7. Steeling ourselves for climate change

We have scaled up mining, iron extraction, and steel manufacturing to mass produce steel with minimal cost.

Cheap steel is a wondrous steal. Without it, we would not be able build skyscrapers to house enough people in a rapidly urbanising world.

Yet, cheap steel is dangerous. Its easy accessibility makes us think less about the harm it took for us to get hold of the iron for steelmaking. We forget that for every tonne of steel that goes into our new cars, we release a greater mass of carbon dioxide even before we start driving.

We could put the blame on mining companies and factories. But we could also do something about it. Yes, even young Singaporean students! Perhaps we could ask our parents to think twice before scrapping our old car, especially when tempted by low COE prices? Perhaps we could continue taking public transport instead of buying a new family car?

8. Beyond the 3Rs: reworking the extraction of iron

Be that as it may, many countries depend on cheap steel to industrialise and uplift the poor. We cannot simply force them to reduce their steel consumption or use recycled steel that is more expensive.

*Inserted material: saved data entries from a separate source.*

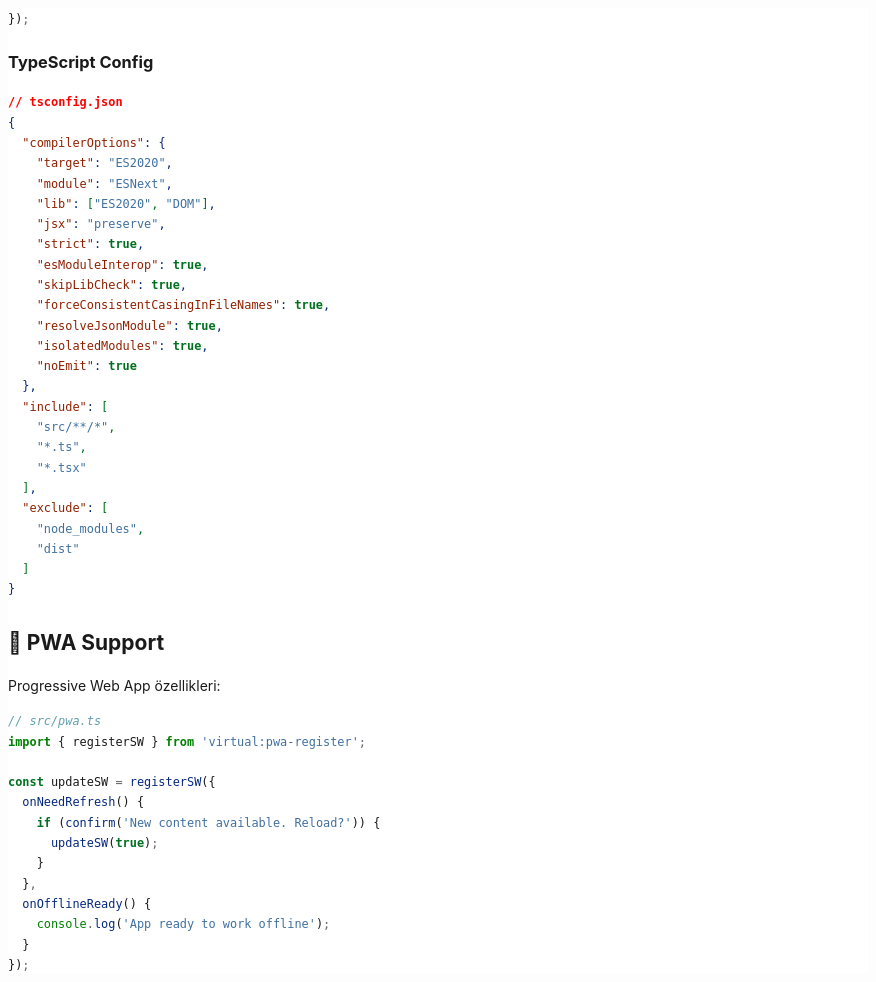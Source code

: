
 ```typescript
});
```

### TypeScript Config

```json
// tsconfig.json
{
  "compilerOptions": {
    "target": "ES2020",
    "module": "ESNext",
    "lib": ["ES2020", "DOM"],
    "jsx": "preserve",
    "strict": true,
    "esModuleInterop": true,
    "skipLibCheck": true,
    "forceConsistentCasingInFileNames": true,
    "resolveJsonModule": true,
    "isolatedModules": true,
    "noEmit": true
  },
  "include": [
    "src/**/*",
    "*.ts",
    "*.tsx"
  ],
  "exclude": [
    "node_modules",
    "dist"
  ]
}
```

## 📱 PWA Support

Progressive Web App özellikleri:

```typescript
// src/pwa.ts
import { registerSW } from 'virtual:pwa-register';

const updateSW = registerSW({
  onNeedRefresh() {
    if (confirm('New content available. Reload?')) {
      updateSW(true);
    }
  },
  onOfflineReady() {
    console.log('App ready to work offline');
  }
});
```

One way to have the cake and eat it is to change the way we reduce haematite to iron. Currently, coke is added to form carbon monoxide as the reducing agent. Scientists in Sweden are looking at using hydrogen gas as an alternative reducing agent.

Fe2O3+ 3H2 ⟶ 2Fe + 3H2O

If hydrogen can really be used to reduce haematite, the only side product will be water. However, this reaction does not happen at room temperature and pressure. The scientists are still trying to get it to work in the laboratory and at the industrial scale by 2035.